Et si on augmente le nombre de valeurs manquantes, l’écart se creuse-t-il ou se réduit -il ? Montrez-le numériquement.

diff = []
ns = []
for n in range(100, 1000, 100):
    print(n)
    res = repetition(n=n, nb=10)
    diff.append(res.mean(axis=0) / n)
    ns.append(n)
diff = numpy.array(diff)
diff[:5]
100
200
300
400
500
600
700
800
900
array([[3.35913762, 1.46902292],
       [3.02940671, 1.50112628],
       [3.06988804, 1.66400287],
       [3.02826212, 1.6163169 ],
       [2.98007237, 1.7964768 ]])
%matplotlib inline
import pandas
df = pandas.DataFrame(diff, columns=["d2", "d3"])
df['N'] = ns
df = df.set_index('N')
df["ratio"] = df["d2"] / df["d3"]

import matplotlib.pyplot as plt
fig, ax = plt.subplots(1, 2, figsize=(10, 4))
df[["d2", "d3"]].plot(ax=ax[0])
df[["ratio"]].plot(ax=ax[1])
ax[0].set_title("d2 et d3\nErreur moyenne par valeur manquante")
ax[1].set_title("d2 / d3");
../_images/td_note_2019_2_30_0.png

Plus il y a de valeurs manquantes, plus le ratio tend vers 1 car il y a moins d’informations pour compléter les valeurs manquantes autrement que par la moyenne. Il y a aussi plus souvent des couples de valeurs manquantes qui ne peuvent être remplacés que par la moyenne.

Q10#

Votre fonction de la question 5 a probablement un coût linéaire. Il est probablement possible de faire mieux, si oui, il faut préciser comment et ce que cela implique sur les données. Il ne faut pas l’implémenter.

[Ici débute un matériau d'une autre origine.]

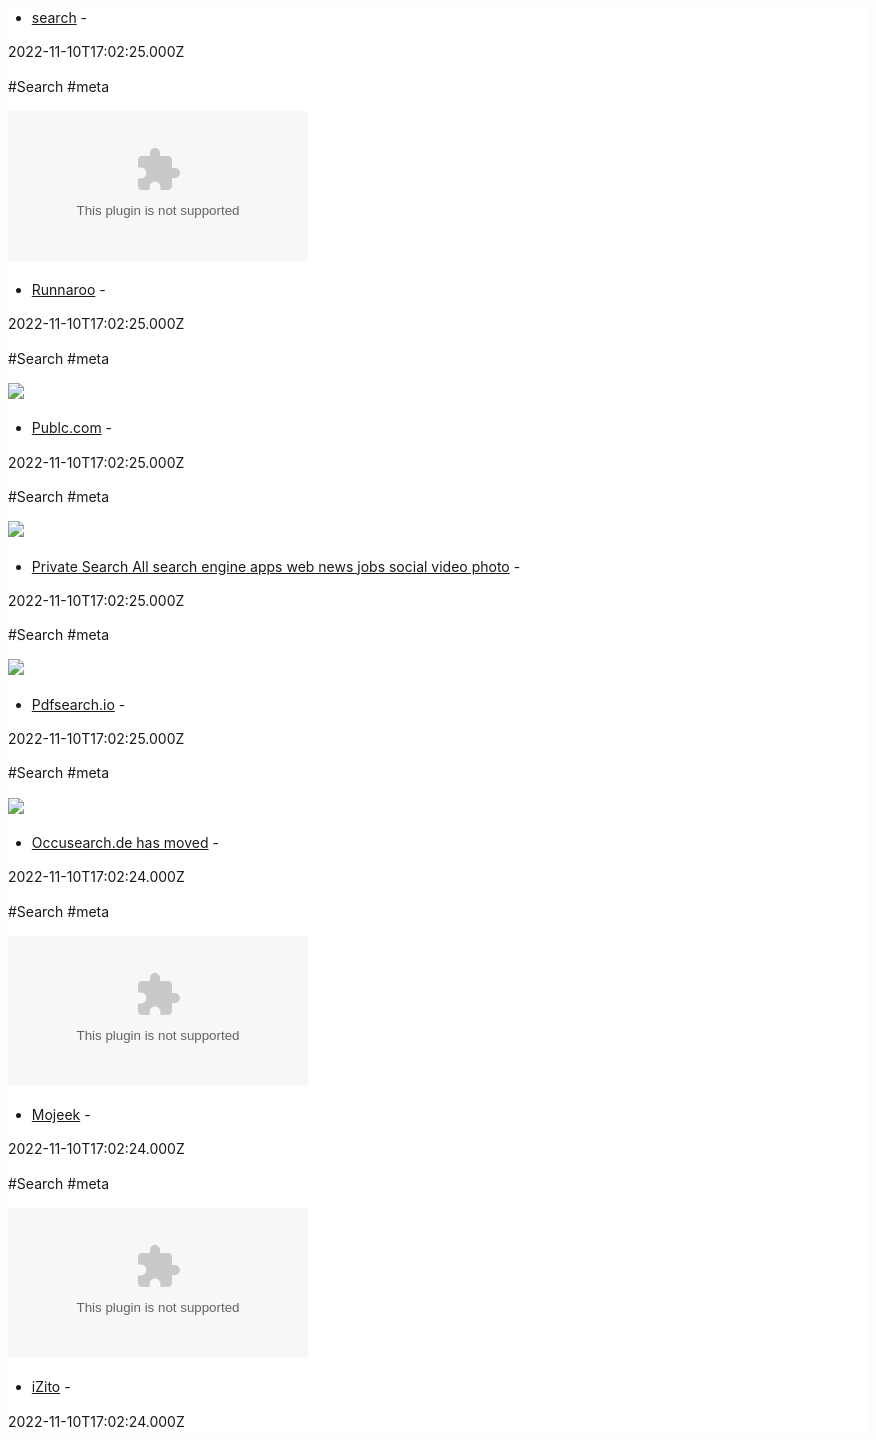 - [search](https://www.search.com) - 

2022-11-10T17:02:25.000Z

#Search #meta

![](https://rdl.ink/render/https%3A%2F%2Fwww.runnaroo.com)

- [Runnaroo](https://www.runnaroo.com) - 

2022-11-10T17:02:25.000Z

#Search #meta

![](https://publc.com/dist/images/main_thumbnail.png)

- [Publc.com](https://publc.com) - 

2022-11-10T17:02:25.000Z

#Search #meta

![](https://www.searchall.net/images/searchall.net_250.png)

- [Private Search All search engine apps web news jobs social video photo](https://www.searchall.net) - 

2022-11-10T17:02:25.000Z

#Search #meta

![](https://rdl.ink/render/https%3A%2F%2Fwww.pdfsearch.io)

- [Pdfsearch.io](https://www.pdfsearch.io) - 

2022-11-10T17:02:25.000Z

#Search #meta

![](https://rdl.ink/render/https%3A%2F%2Foccusearch.net)

- [Occusearch.de has moved](https://occusearch.net) - 

2022-11-10T17:02:24.000Z

#Search #meta

![](https://rdl.ink/render/https%3A%2F%2Fwww.mojeek.com)

- [Mojeek](https://www.mojeek.com) - 

2022-11-10T17:02:24.000Z

#Search #meta

![](https://rdl.ink/render/https%3A%2F%2Fwww.izito.com)

- [iZito](https://www.izito.com) - 

2022-11-10T17:02:24.000Z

Il suffit de trier le tableau et d’utiliser une recherche dichotomique. Le coût du tri est négligeable par rapport au nombre de fois que la fonction plus_proche est utilisée.

def random_mat(N, alpha):
    mat = numpy.zeros((N, 2))
    mat[:, 0] = rnd.normal(size=(N,))
    mat[:, 1] = mat[:, 0] * alpha + rnd.normal(size=(N,))
    return mat

rows = []
for alpha in [0.01 * h for h in range(0, 500)]:
    m = random_mat(1000, alpha)
    m1, _ = build_m1(m, 20)
    m2 = build_m2(m1)
    m3 = build_m3(m1)
    d2, d3 = distance(m, m2), distance(m, m3)
    cc = numpy.corrcoef(m.T)[0, 1]
    rows.append(dict(corr=cc, d2=d2**0.5, d3=d3**0.5))

df = pandas.DataFrame(rows)
df.tail()
corr d2 d3
495 0.978472 14.787724 5.693286
496 0.980944 17.399139 3.579552
497 0.979960 16.064428 7.893382
498 0.977117 15.492200 4.140280
499 0.981207 17.797778 2.785862
ax = df.sort_values("corr").plot(x="corr", y=["d2", "d3"])
ax.set_title("Evolution de l'erreur en fonction de la corrélation");
../_images/td_note_2019_2_35_0.png

On voit que la second méthode est meilleure si la corrélation est supérieur à 0.7. Plutôt moins bonne avant.